- [Available records]
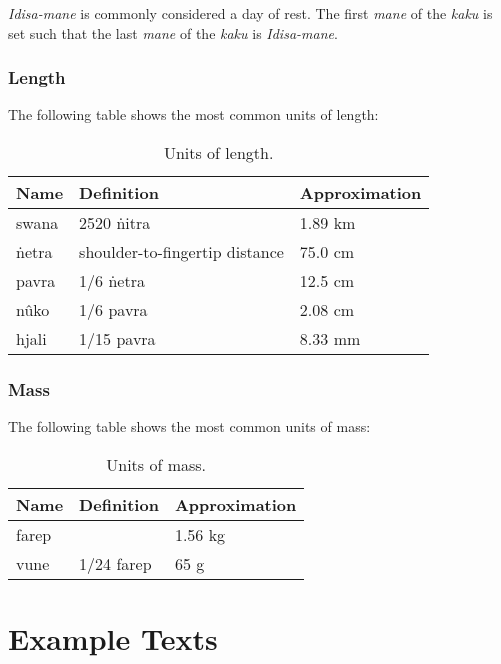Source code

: \documentclass{book}
\begin{document}
\emph{Idisa-mane} is commonly considered a day of rest. The first \emph{mane} of the \emph{kaku} is set such that the last \emph{mane} of the \emph{kaku} is \emph{Idisa-mane}.

\newpage
\subsection{Length}

The following table shows the most common units of length:

\begin{table}[h]
    \caption{Units of length.}
    \centering
    \begin{tabu}{|l|X|X|}
        \hline
        Name & Definition & Approximation \\
        \hline
        swana & 2520 ṅitra & 1.89 km \\
        ṅetra & shoulder-to-fingertip distance & 75.0 cm \\
        pavra & 1/6 ṅetra & 12.5 cm \\
        nûko & 1/6 pavra & 2.08 cm \\
        hjali & 1/15 pavra & 8.33 mm \\
        \hline
    \end{tabu}
\end{table}

\subsection{Mass}

The following table shows the most common units of mass:

\begin{table}[h]
    \caption{Units of mass.}
    \centering
    \begin{tabu}{|l|X|X|}
        \hline
        Name & Definition & Approximation \\
        \hline
        farep & & 1.56 kg \\
        vune & 1/24 farep & 65 g \\
        \hline
    \end{tabu}
\end{table}


\chapter{Example Texts}
\end{document}
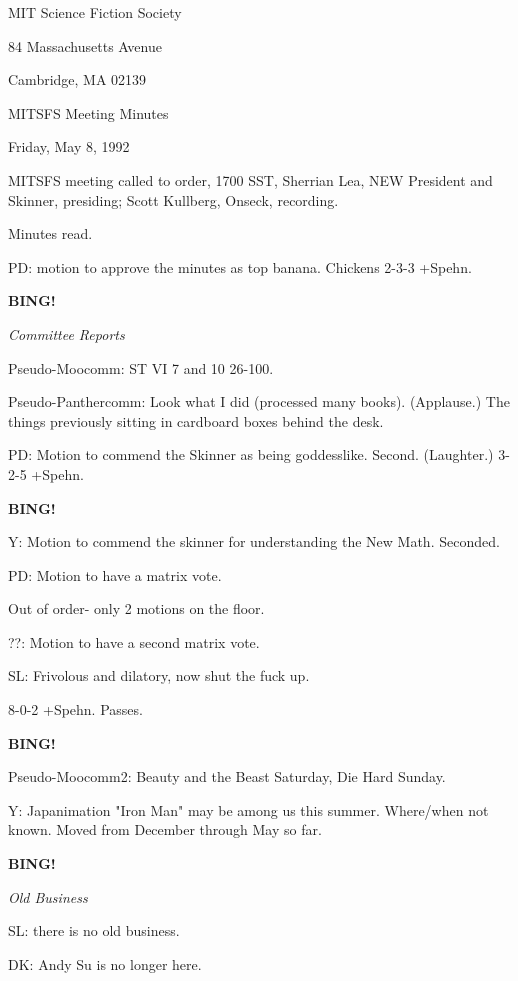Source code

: \documentclass[12pt]{article}
\newcommand{\bing}{{\bf BING!} }
\newcommand{\goto}[1]{\bing \vskip 12pt \centerline{{\em{#1}}}}
\begin{document}
\begin{center}

MIT Science Fiction Society 

84 Massachusetts Avenue

Cambridge, MA 02139

\vspace{12pt}

MITSFS Meeting Minutes 

Friday, May 8, 1992

\end{center}
 
\vspace{18pt}

\setlength{\parskip}{6pt}

\noindent
MITSFS meeting called to order, 1700 SST,
Sherrian Lea, NEW President and Skinner, presiding; Scott Kullberg, Onseck, recording.

Minutes read.

PD: motion to approve the minutes as top banana. Chickens 2-3-3 +Spehn.

\goto{Committee Reports}

Pseudo-Moocomm: ST VI 7 and 10 26-100.

Pseudo-Panthercomm: Look what I did (processed many books). (Applause.) The things previously sitting in cardboard boxes behind the desk.

PD: Motion to commend the Skinner as being goddesslike. Second. (Laughter.) 3-2-5 +Spehn.

\bing

Y: Motion to commend the skinner for understanding the New Math. Seconded.

PD: Motion to have a matrix vote.

Out of order- only 2 motions on the floor.

??: Motion to have a second matrix vote.

SL: Frivolous and dilatory, now shut the fuck up.

8-0-2 +Spehn. Passes.

\bing

Pseudo-Moocomm2: Beauty and the Beast Saturday, Die Hard Sunday.

Y: Japanimation "Iron Man" may be among us this summer. Where/when not known. Moved from December through May so far.

\goto{Old Business}

SL: there is no old business.

DK: Andy Su is no longer here.
\end{document}
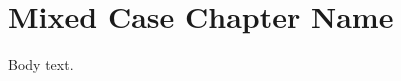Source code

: \documentclass[a4paper,12pt]{report}
\begin{document}
\chapter{Mixed Case Chapter Name}
Body text.
\end{document}
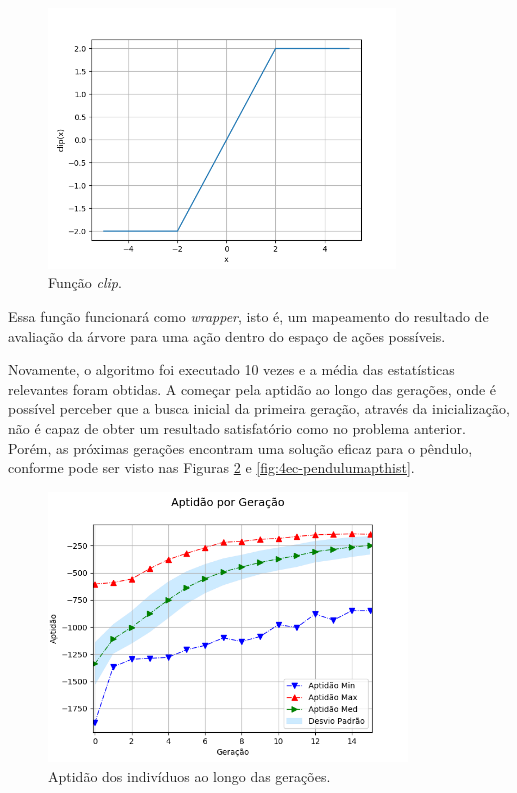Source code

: \begin{figure}[H]
	\centering
	\includegraphics[width=0.82\textwidth]{02_desenvolvimento/04_EC_Fig_PendulumClipFun.png}
	\caption{Função \textit{clip}.}
	\label{fig:4ec-pendulumclip}
\end{figure}

Essa função funcionará como \textit{wrapper}, isto é, um mapeamento do resultado de avaliação da árvore para uma ação dentro do espaço de ações possíveis.

Novamente, o algoritmo foi executado 10 vezes e a média das estatísticas relevantes foram obtidas. A começar pela aptidão ao longo das gerações, onde é possível perceber que a busca inicial da primeira geração, através da inicialização, não é capaz de obter um resultado satisfatório como no problema anterior. Porém, as próximas gerações encontram uma solução eficaz para o pêndulo, conforme pode ser visto nas Figuras \ref{fig:4ec-pendulumaptger} e \ref{fig:4ec-pendulumapthist}.

\begin{figure}[H]
	\centering
	\includegraphics[width=0.85\textwidth]{02_desenvolvimento/04_EC_Fig_PendulumAptGer.png}
	\caption{Aptidão dos indivíduos ao longo das gerações.}
	\label{fig:4ec-pendulumaptger}
\end{figure}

- [Task description] Only the lines containing the string "goto" are needed; pull them out of the records.

- [Task result]
\newcommand{\goto}[1]{\bing \vskip 12pt \centerline{{\em{#1}}}}
\goto{Committee Reports}
\goto{Old Business}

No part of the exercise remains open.